═════ Records for this exercise ═════

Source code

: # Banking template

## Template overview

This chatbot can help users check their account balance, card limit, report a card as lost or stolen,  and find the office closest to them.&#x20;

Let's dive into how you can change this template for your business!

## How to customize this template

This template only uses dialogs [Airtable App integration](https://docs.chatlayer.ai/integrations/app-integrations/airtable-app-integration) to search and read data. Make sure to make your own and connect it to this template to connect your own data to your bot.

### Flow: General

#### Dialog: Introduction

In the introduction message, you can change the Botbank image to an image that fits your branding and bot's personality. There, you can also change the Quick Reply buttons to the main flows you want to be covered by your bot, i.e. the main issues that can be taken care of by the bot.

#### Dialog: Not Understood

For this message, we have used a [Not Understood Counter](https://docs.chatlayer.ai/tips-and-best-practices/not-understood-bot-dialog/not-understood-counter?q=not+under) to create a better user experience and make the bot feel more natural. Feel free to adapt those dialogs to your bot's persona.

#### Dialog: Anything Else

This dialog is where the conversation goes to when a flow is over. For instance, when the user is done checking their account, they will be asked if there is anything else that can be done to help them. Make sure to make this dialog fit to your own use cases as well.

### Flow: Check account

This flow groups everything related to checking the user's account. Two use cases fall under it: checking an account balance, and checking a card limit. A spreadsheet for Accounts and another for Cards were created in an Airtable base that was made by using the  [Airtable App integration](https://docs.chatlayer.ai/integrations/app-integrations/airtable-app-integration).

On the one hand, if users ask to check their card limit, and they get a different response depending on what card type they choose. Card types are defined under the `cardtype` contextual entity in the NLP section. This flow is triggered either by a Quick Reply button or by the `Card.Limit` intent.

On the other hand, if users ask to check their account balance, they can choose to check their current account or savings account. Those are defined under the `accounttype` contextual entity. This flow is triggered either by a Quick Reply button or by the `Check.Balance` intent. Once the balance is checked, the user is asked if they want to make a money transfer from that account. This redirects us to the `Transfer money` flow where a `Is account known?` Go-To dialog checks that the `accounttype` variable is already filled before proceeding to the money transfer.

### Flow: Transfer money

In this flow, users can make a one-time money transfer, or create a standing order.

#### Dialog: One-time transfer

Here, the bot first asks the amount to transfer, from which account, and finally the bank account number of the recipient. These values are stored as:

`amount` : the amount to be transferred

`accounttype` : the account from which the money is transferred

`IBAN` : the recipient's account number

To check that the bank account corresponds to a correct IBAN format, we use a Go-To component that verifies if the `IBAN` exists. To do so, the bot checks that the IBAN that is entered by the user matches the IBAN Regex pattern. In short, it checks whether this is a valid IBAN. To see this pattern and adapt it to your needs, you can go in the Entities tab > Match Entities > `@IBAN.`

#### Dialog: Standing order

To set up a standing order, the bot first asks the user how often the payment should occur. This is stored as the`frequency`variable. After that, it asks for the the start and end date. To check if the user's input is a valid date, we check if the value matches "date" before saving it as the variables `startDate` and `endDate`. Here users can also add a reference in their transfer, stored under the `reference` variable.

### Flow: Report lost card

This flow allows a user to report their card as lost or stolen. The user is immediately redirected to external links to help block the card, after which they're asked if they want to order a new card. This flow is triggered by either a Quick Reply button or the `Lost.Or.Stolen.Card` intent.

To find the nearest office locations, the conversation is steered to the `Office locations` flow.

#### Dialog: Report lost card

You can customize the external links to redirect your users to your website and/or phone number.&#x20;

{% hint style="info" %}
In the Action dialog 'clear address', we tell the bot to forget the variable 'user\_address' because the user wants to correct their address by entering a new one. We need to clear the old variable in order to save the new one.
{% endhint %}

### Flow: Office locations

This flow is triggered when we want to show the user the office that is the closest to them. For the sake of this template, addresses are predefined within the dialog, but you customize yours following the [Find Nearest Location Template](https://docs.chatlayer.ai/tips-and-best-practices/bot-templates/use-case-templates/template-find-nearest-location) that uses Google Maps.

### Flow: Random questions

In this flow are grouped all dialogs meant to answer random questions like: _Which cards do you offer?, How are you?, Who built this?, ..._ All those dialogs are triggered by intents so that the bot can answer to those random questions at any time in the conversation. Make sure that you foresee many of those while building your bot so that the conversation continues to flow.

═════
═════ Records for this exercise ═════

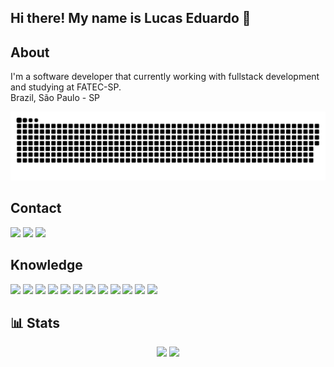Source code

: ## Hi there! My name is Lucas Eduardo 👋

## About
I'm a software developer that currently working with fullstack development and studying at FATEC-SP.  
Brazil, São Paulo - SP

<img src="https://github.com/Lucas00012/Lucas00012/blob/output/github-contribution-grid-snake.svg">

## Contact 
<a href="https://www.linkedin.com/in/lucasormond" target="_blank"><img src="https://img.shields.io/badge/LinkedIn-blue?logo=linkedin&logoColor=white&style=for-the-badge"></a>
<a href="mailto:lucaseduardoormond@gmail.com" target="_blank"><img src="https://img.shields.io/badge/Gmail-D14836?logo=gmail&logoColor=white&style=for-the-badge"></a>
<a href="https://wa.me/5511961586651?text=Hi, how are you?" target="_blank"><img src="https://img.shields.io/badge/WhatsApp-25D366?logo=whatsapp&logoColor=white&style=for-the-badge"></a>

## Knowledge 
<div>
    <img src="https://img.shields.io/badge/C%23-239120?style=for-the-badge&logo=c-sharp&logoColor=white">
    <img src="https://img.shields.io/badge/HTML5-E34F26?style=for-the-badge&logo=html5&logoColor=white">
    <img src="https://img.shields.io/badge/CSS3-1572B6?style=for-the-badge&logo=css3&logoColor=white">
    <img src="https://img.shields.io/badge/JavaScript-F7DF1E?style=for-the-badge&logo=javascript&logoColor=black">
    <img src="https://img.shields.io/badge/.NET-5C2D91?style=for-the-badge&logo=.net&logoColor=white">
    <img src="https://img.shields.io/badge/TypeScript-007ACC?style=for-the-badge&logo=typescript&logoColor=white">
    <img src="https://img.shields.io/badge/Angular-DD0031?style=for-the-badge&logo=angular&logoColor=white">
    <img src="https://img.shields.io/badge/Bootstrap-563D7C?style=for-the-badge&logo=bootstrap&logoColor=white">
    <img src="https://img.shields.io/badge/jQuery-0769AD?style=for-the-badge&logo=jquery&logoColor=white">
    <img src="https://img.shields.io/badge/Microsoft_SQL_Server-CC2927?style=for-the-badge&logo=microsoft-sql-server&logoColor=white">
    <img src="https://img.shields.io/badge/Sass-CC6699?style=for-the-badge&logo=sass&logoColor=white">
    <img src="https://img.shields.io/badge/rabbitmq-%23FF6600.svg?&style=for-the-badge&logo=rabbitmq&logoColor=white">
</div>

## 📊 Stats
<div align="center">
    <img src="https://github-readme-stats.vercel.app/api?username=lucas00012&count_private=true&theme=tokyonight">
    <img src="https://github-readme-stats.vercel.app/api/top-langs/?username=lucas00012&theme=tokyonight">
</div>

═════
═════ Records for this exercise ═════

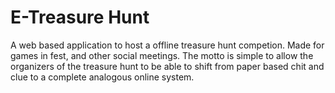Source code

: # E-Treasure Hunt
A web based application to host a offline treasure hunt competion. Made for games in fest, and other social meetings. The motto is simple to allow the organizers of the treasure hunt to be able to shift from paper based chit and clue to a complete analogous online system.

═════

§ **What is being asked**
Please give back exactly the lines of this listing beginning at the line with "## Template overview" and ending with the line with "#### Dialog: Anything Else", both included, and nothing else.

§ **Response box**
## Template overview

This chatbot can help users check their account balance, card limit, report a card as lost or stolen,  and find the office closest to them.&#x20;

Let's dive into how you can change this template for your business!

## How to customize this template

This template only uses dialogs [Airtable App integration](https://docs.chatlayer.ai/integrations/app-integrations/airtable-app-integration) to search and read data. Make sure to make your own and connect it to this template to connect your own data to your bot.

### Flow: General

#### Dialog: Introduction

In the introduction message, you can change the Botbank image to an image that fits your branding and bot's personality. There, you can also change the Quick Reply buttons to the main flows you want to be covered by your bot, i.e. the main issues that can be taken care of by the bot.

#### Dialog: Not Understood

For this message, we have used a [Not Understood Counter](https://docs.chatlayer.ai/tips-and-best-practices/not-understood-bot-dialog/not-understood-counter?q=not+under) to create a better user experience and make the bot feel more natural. Feel free to adapt those dialogs to your bot's persona.

#### Dialog: Anything Else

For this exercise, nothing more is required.